(Document images with source code)

..............................

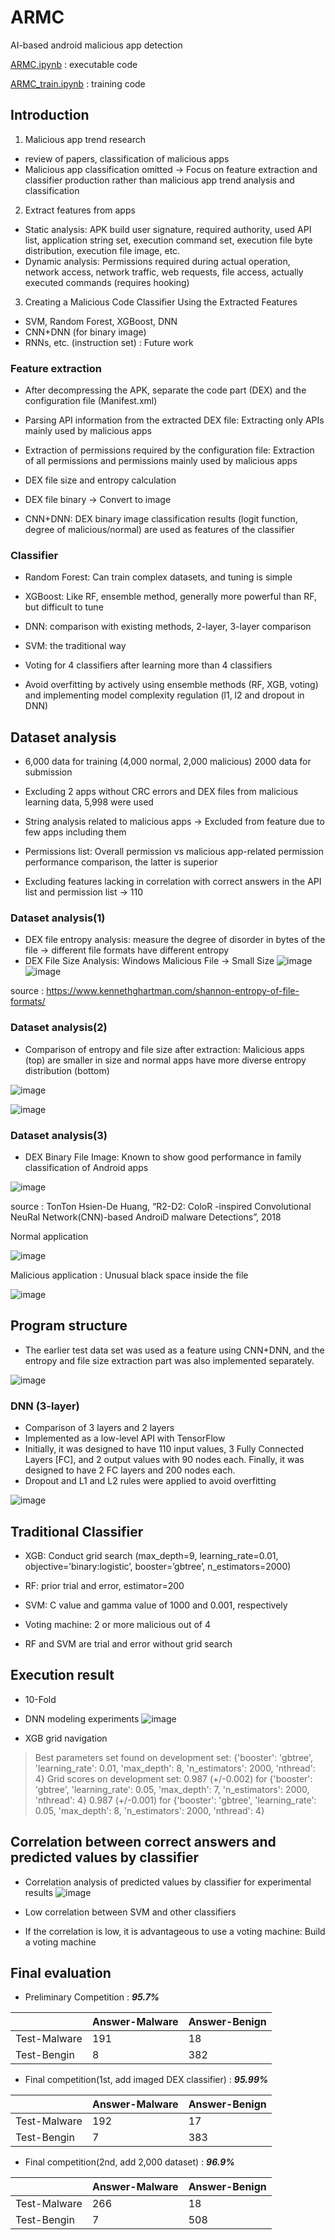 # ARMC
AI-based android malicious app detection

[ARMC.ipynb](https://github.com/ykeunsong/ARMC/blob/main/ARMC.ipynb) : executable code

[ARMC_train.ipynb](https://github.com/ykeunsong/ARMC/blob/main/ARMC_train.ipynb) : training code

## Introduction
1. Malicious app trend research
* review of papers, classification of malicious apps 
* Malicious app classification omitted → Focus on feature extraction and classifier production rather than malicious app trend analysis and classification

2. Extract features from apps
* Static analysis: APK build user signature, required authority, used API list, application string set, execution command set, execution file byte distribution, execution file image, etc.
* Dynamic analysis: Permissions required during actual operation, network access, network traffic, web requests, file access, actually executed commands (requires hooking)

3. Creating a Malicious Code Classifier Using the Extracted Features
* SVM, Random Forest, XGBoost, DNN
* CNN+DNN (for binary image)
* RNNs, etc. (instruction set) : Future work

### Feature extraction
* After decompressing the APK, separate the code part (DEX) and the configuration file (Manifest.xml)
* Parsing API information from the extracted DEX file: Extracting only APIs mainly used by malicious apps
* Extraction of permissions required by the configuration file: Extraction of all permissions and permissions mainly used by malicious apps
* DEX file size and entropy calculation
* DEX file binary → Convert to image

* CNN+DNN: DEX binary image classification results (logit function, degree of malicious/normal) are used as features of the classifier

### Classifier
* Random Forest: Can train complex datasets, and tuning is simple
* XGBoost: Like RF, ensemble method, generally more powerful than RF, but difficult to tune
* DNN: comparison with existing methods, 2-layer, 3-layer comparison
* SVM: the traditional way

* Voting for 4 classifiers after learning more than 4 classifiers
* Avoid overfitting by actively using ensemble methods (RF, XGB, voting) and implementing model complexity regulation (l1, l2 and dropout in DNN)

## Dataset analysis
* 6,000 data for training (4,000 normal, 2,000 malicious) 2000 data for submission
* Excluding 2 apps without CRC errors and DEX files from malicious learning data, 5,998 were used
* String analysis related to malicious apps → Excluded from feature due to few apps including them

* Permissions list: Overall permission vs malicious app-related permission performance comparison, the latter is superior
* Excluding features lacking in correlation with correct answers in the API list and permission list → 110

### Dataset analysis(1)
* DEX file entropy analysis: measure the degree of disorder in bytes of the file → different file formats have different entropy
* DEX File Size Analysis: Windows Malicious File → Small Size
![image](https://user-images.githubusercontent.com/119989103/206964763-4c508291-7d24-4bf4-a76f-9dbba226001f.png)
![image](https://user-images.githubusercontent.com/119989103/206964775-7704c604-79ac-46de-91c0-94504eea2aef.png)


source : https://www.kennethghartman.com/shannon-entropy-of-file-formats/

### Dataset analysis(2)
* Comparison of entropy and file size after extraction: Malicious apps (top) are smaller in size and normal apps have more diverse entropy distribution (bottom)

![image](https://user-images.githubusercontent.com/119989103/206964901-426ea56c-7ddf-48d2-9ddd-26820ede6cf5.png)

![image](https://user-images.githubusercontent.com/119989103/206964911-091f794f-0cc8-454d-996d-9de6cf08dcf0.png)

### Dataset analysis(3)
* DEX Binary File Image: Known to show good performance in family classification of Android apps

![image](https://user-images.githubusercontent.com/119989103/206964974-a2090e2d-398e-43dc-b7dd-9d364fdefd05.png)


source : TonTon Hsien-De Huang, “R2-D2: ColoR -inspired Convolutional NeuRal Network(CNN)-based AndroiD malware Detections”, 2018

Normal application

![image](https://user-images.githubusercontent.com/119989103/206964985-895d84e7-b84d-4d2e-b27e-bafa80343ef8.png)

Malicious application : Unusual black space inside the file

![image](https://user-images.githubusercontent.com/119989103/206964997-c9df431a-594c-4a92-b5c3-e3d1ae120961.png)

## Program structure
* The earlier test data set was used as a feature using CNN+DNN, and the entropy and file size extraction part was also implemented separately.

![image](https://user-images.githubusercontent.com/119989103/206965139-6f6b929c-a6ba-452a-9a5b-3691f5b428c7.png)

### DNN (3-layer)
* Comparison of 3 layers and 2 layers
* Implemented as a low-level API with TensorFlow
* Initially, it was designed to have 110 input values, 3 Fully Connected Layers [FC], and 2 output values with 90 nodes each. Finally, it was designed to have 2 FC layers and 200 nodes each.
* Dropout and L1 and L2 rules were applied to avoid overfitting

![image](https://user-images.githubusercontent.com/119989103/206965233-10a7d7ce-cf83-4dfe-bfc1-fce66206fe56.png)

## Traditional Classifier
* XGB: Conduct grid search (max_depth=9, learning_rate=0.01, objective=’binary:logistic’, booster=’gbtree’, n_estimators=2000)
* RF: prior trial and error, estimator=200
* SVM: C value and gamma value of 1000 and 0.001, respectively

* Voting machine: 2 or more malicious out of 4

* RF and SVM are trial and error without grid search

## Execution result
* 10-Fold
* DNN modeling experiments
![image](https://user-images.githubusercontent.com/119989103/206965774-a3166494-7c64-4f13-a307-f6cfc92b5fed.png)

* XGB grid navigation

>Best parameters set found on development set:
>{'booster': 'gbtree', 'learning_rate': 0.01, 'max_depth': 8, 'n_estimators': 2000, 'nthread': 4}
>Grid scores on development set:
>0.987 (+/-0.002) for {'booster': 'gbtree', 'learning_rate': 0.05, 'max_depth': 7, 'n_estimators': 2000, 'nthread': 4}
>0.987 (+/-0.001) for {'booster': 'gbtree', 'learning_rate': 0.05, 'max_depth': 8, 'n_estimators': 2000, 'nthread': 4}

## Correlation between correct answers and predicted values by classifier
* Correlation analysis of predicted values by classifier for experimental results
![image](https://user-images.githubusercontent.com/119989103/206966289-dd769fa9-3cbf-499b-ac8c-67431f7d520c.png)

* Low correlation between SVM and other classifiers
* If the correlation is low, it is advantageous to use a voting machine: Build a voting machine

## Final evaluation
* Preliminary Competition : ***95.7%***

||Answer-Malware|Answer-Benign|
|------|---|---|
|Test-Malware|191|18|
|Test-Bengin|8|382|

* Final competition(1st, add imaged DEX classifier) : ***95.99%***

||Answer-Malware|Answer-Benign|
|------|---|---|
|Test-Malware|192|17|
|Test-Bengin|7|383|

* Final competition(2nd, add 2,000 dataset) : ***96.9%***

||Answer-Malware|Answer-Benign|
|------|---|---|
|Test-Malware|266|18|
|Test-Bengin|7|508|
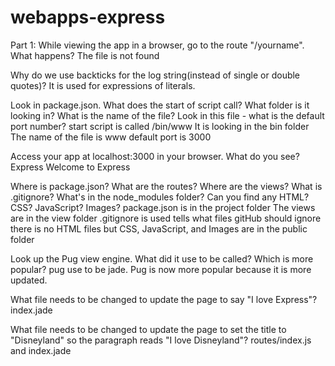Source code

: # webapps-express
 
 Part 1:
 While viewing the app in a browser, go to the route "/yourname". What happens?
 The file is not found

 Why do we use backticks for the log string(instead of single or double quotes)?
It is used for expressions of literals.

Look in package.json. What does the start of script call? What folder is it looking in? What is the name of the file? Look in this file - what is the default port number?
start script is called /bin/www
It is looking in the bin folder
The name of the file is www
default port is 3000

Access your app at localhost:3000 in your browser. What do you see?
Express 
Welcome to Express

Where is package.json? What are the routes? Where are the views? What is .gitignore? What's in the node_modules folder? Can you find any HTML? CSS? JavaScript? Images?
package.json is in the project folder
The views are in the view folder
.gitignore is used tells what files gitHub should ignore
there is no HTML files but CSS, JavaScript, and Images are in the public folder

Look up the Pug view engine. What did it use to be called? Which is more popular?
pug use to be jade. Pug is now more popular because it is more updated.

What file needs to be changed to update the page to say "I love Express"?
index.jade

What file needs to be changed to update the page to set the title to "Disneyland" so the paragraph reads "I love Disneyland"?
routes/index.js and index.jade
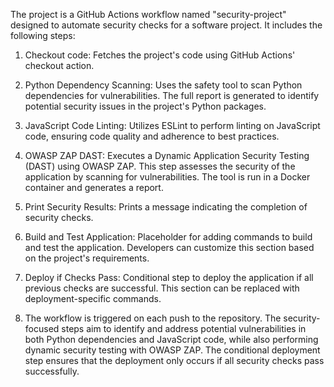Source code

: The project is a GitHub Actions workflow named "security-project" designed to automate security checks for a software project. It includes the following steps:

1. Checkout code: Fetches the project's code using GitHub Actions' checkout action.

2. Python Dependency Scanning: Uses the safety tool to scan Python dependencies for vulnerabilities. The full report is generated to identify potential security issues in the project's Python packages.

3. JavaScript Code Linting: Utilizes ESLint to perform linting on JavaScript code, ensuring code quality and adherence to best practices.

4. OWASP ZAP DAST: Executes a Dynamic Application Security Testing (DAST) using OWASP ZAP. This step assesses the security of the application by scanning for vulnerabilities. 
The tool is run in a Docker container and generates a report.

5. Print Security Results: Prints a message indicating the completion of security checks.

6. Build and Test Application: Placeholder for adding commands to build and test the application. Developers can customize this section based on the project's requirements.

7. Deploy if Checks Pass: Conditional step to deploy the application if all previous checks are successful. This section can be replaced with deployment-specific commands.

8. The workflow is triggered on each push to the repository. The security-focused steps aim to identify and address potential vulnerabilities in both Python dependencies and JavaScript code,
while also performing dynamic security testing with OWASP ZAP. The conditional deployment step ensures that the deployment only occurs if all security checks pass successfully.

..............................

### Your goal
Determine how many lines of the records contain the word "trial". Reply with the number by itself.

### Your response
2